INTERVIEW: Alexandra Rhema on good shows, Midwest Blood Fest, and letting the dogs out!

If you’ve been to a hardcore or punk show in the last couple of years, you’ve probably been affected by the work of Alexandra Rhema. Rhema, alongside Ryan Storey, have become an integral part of the all ages punk scene, booking events like Midwest Bloodfest, which just wrapped up a few weeks ago. In fact, Rhema and Storey are such a force in the scene that even old folks like myself that are completely removed from everything knows about their work, including a recent nod from Thommy Browne on the year end podcast wrap up, where Browne rated Rhema and Storey as MVP’s in the scene. And that should tell you what an impact that Rhema and Storey have had on our community, and it’s time that we can give a little back. Rhema is undergoing surgery related to endometriosis next week, and the medical bills are staggering. You can help her out by clicking on this GoFundMe link and prove that our local scene is more than just ego and personality, but a force for good. We caught up with Rhema to ask what constitutes a good show, and who let the dogs out.

Never Nervous: How did you get into booking shows? Were you in a band yourself or did you just want to make the kind of shows that you liked happen?

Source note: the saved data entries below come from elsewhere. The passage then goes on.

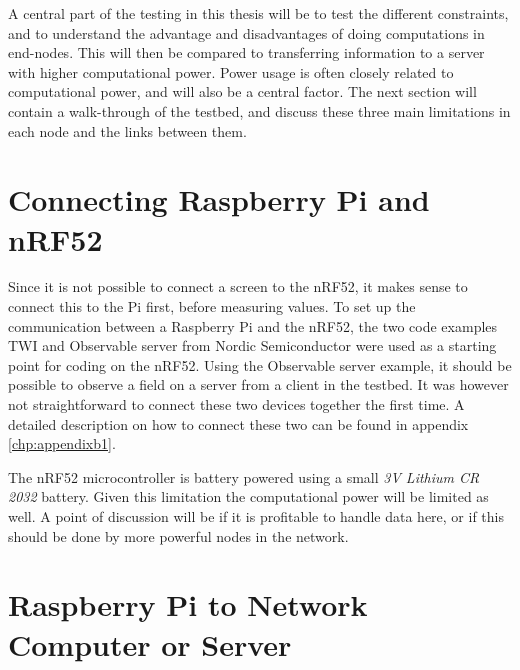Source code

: \noindent A central part of the testing in this thesis will be to test the different constraints, and to understand the advantage and disadvantages of doing computations in end-nodes. This will then be compared to transferring  information to a server with higher computational power. Power usage is often closely related to computational power, and will also be a central factor. The next section will contain a walk-through of the testbed, and discuss these three main limitations in each node and the links between them.


\section{Connecting Raspberry Pi and nRF52}


\noindent Since it is not possible to connect a screen to the \gls{nRF52}, it makes sense to connect this to the Pi first, before measuring values. To set up the communication between a \gls{Raspberry Pi} and the \gls{nRF52}, the two code examples TWI and Observable server from Nordic Semiconductor were used as a starting point for coding on the nRF52. Using the Observable server example, it should be possible to observe a field on a server from a client in the testbed. It was however not straightforward to connect these two devices together the first time. A detailed description on how to connect these two can be found in appendix \ref{chp:appendixb1}. 
  

\noindent The nRF52 microcontroller is battery powered using a small \textit{3V Lithium CR 2032} battery. Given this limitation the computational power will be limited as well. A point of discussion will be if it is profitable to handle data here, or if this should be done by more powerful nodes in the network. 

\section{Raspberry Pi to Network Computer or Server} 

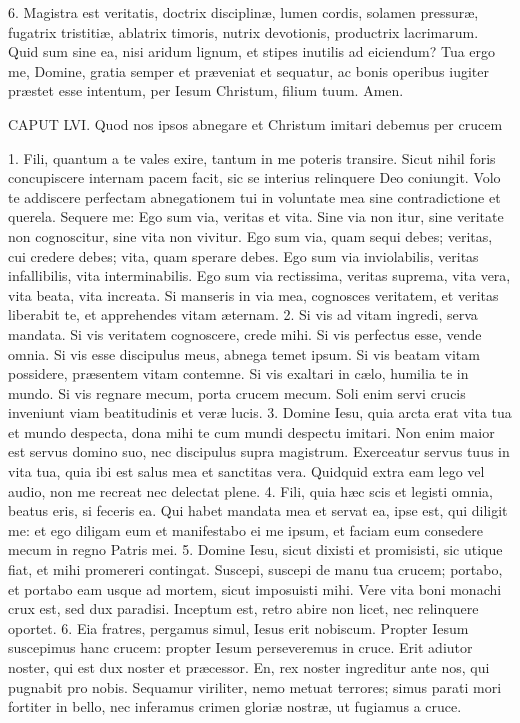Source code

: 6. Magistra est veritatis, doctrix disciplinæ, lumen cordis, solamen pressuræ, fugatrix tristitiæ, ablatrix timoris, nutrix devotionis, productrix lacrimarum. Quid sum sine ea, nisi aridum lignum, et stipes inutilis ad eiciendum? Tua ergo me, Domine, gratia semper et præveniat et sequatur, ac bonis operibus iugiter præstet esse intentum, per Iesum Christum, filium tuum. Amen.


CAPUT LVI.
Quod nos ipsos abnegare et Christum imitari debemus per crucem

1. Fili, quantum a te vales exire, tantum in me poteris transire. Sicut nihil foris concupiscere internam pacem facit, sic se interius relinquere Deo coniungit. Volo te addiscere perfectam abnegationem tui in voluntate mea sine contradictione et querela. Sequere me: Ego sum via, veritas et vita. Sine via non itur, sine veritate non cognoscitur, sine vita non vivitur. Ego sum via, quam sequi debes; veritas, cui credere debes; vita, quam sperare debes. Ego sum via inviolabilis, veritas infallibilis, vita interminabilis. Ego sum via rectissima, veritas suprema, vita vera, vita beata, vita increata. Si manseris in via mea, cognosces veritatem, et veritas liberabit te, et apprehendes vitam æternam.
2. Si vis ad vitam ingredi, serva mandata. Si vis veritatem cognoscere, crede mihi. Si vis perfectus esse, vende omnia. Si vis esse discipulus meus, abnega temet ipsum. Si vis beatam vitam possidere, præsentem vitam contemne. Si vis exaltari in cælo, humilia te in mundo. Si vis regnare mecum, porta crucem mecum. Soli enim servi crucis inveniunt viam beatitudinis et veræ lucis.
3. Domine Iesu, quia arcta erat vita tua et mundo despecta, dona mihi te cum mundi despectu imitari. Non enim maior est servus domino suo, nec discipulus supra magistrum. Exerceatur servus tuus in vita tua, quia ibi est salus mea et sanctitas vera. Quidquid extra eam lego vel audio, non me recreat nec delectat plene.
4. Fili, quia hæc scis et legisti omnia, beatus eris, si feceris ea. Qui habet mandata mea et servat ea, ipse est, qui diligit me: et ego diligam eum et manifestabo ei me ipsum, et faciam eum consedere mecum in regno Patris mei.
5. Domine Iesu, sicut dixisti et promisisti, sic utique fiat, et mihi promereri contingat. Suscepi, suscepi de manu tua crucem; portabo, et portabo eam usque ad mortem, sicut imposuisti mihi. Vere vita boni monachi crux est, sed dux paradisi. Inceptum est, retro abire non licet, nec relinquere oportet.
6. Eia fratres, pergamus simul, Iesus erit nobiscum. Propter Iesum suscepimus hanc crucem: propter Iesum perseveremus in cruce. Erit adiutor noster, qui est dux noster et præcessor. En, rex noster ingreditur ante nos, qui pugnabit pro nobis. Sequamur viriliter, nemo metuat terrores; simus parati mori fortiter in bello, nec inferamus crimen gloriæ nostræ, ut fugiamus a cruce.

Tell us your origin story.

Alex Rhema: I started booking show when I was about 17, so about 9 years ago. I didn’t know how to play an instrument but wanted to be involved in shows more than just someone in the audience. So I started talking to people about how to do it. Started small mostly with punk house shows and it just took off from there. As my music taste changed growing up so did the shows I booked.

NN: How would you describe your relationship to the local scene and how has it evolved over time?

“I have a very strong relationship with the Louisville scene. I know everyone here, young and old. It’s gone through just about every phase. Amazing and super strong to 10 people at a show if you’re lucky. Right now it’s at the best it’s been since our old house, Chestnut did shows.”

AR: I have a very strong relationship with the Louisville scene. I know everyone here, young and old. It’s gone through just about every phase. Amazing and super strong to 10 people at a show if you’re lucky. Right now it’s at the best it’s been since our old house, Chestnut did shows.

NN: How have you evolved as a show promoter? Do you see yourself booking bigger shows or working with bigger acts or anything like that, or is it business as usual? Do you have a preference?

AR: The only bigger show I really do is Midwest Blood Fest. I get offered great bigger tours and will usually do them too, but I am much more a fan of helping out smaller bands and helping them get the recognition they deserve.

NN: For that matter, what constitutes a good show and why?

AR: A good show obviously has enough people at it to pay a guarantee. But the biggest thing to me is if everyone’s having a badass time. If the out of town bands tell me that’s one of the best shows they’ve had on that tour, than I’m happy.

NN: As an audience member, what is the best show you’ve ever seen and why?

AR: Best show is just specially the best set I’ve ever seen: Life Of Agony at South East Beast Fest.

NN: How did Midwest Bloodfest come together? Was there, in fact, any blood?

AR: Ryan, the other half of Midwest Blood Fest, started it as an idea for a fest in Indianapolis. But when he couldn’t get a venue together he came to me asking if I wanted to team up and do it in Louisville.

NN: What can you tell us about some of the stresses involved in booking? How do you deal with whatever might come up in the moment?

“Biggest stress is just the fear of enough people not coming out to make a guarantee, because that’s just money out of my pocket. Luckily with how good our scene has been recently that isn’t something I’ve had to be too worried about.”

AR: Biggest stress is just the fear of enough people not coming out to make a guarantee, because that’s just money out of my pocket. Luckily with how good our scene has been recently that isn’t something I’ve had to be too worried about. Really the only other stresses are equipment breaking or fights and I’m pretty good at staying chill in stressful moments like that.

NN: Can you give us an example of the kinds of bands you definitely want to work with? What about bands that you definitely don’t want to work with? Don’t feel pressured to name names; we’re just looking for a general sense here.

AR: I love working with any small bands that are working their asses off trying to get their name out there. Bands I don’t want to work with are the opposite, bands who just get things handed to them when they don’t deserve it or don’t even work hard for it. Or bands who just think they deserve it all handed to them

NN: How do you think that Eddie Vedder smells and why?

AR: Hmm weed? I dunno lol

NN: Please read this in the voice of James Lipton: Who let the dogs out? Defend your answer.

AR: Definitely me, so I could play with them

NN: What non-musical things have you been into lately? Have you read, watched, eaten, or drank anything worth talking about recently?

AR: TV is definitely Supernatural. I love that show so much, I’m almost caught up to what’s on right now. But took a break, because we started re-watching it from the beginning. Best show

NN: Last but never least: what have you been listening to lately and why?

AR: Not to just rep Louisville bands, but Nine Eyes and Sons Of Southern Darkness both are amazing. Society Sucker is a very sick band everyone should check out too.